• **YOUR ASSIGNMENT**
Every line containing "from" should be copied out. Go through the entries and find them.

<<<<

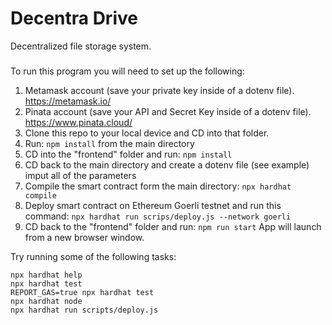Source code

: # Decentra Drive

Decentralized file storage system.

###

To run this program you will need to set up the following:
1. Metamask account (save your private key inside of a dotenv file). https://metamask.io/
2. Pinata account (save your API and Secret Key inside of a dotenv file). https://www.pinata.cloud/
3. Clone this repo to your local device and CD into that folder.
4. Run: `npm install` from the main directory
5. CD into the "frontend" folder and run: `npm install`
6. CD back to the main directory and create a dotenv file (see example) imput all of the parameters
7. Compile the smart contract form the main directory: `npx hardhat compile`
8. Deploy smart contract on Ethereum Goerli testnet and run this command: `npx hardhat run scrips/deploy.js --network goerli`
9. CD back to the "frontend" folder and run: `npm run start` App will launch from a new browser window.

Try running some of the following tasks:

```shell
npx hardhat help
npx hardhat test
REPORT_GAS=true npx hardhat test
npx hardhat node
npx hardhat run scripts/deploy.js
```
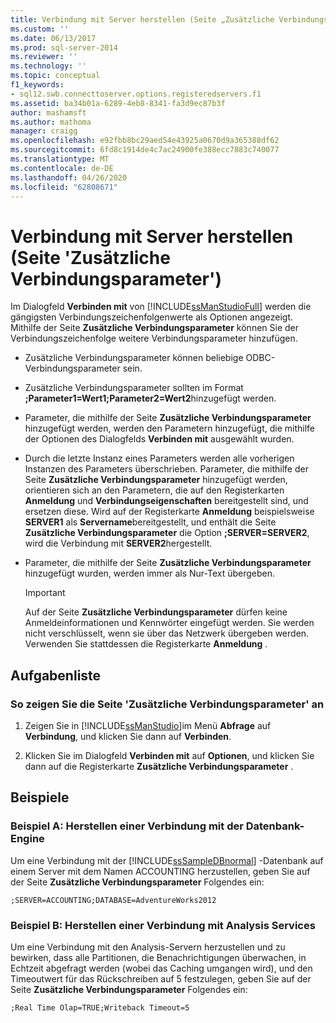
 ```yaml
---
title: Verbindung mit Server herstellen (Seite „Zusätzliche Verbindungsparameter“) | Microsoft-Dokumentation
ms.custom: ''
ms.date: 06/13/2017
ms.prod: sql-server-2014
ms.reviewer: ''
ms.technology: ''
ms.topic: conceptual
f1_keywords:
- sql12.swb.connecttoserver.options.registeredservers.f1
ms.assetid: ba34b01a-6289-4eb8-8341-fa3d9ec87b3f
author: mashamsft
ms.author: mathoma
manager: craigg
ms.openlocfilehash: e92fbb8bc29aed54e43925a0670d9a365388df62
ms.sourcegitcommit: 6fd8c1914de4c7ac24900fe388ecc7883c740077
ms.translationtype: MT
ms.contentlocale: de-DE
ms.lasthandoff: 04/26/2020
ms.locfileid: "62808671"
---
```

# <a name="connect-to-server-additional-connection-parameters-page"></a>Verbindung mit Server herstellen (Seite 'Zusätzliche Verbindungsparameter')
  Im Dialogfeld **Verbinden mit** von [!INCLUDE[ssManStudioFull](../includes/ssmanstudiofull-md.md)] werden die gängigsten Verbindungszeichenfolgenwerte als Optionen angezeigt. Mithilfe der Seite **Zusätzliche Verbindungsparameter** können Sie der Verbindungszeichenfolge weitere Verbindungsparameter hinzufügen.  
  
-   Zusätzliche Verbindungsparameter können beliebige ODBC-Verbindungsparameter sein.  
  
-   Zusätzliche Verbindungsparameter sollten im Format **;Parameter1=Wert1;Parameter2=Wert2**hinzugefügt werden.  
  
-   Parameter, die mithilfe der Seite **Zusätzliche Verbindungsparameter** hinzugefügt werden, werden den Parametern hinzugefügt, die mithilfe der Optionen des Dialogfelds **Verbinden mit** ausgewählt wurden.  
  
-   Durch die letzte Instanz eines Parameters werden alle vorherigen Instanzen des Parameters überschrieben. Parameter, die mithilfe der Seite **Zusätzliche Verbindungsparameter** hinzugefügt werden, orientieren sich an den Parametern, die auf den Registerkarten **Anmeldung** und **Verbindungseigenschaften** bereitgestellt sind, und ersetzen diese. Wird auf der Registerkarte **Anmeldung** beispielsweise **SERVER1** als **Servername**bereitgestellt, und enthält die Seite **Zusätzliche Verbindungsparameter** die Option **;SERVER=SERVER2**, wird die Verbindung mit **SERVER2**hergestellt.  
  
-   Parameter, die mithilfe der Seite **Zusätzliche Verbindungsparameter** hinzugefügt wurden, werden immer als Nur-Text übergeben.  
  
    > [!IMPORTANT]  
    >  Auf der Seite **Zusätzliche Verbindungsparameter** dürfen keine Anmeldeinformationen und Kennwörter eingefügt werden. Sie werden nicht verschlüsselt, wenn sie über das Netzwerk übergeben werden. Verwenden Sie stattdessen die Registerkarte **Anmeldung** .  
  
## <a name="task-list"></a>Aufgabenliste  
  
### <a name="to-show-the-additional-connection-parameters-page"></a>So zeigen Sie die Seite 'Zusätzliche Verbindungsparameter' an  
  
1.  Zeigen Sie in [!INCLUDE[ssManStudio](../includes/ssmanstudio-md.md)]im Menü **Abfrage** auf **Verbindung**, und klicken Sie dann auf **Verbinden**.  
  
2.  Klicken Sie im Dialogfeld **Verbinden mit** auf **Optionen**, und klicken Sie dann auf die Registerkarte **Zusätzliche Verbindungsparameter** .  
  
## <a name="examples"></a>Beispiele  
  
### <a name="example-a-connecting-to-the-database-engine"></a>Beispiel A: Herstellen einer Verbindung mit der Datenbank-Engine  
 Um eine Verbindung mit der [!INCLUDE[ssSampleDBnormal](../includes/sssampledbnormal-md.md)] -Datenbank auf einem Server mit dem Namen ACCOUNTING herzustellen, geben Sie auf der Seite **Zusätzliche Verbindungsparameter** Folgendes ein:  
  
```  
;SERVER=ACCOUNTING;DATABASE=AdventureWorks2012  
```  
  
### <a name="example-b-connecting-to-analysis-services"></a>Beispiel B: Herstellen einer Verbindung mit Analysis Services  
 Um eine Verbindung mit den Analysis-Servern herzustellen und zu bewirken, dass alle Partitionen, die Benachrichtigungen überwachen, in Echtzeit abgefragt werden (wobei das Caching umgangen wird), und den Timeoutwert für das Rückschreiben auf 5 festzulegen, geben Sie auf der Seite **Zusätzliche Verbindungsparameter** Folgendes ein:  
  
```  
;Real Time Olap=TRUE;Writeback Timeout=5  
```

>>>>

• **ANSWER SECTION**
4. Run: `npm install` from the main directory
9. CD back to the "frontend" folder and run: `npm run start` App will launch from a new browser window.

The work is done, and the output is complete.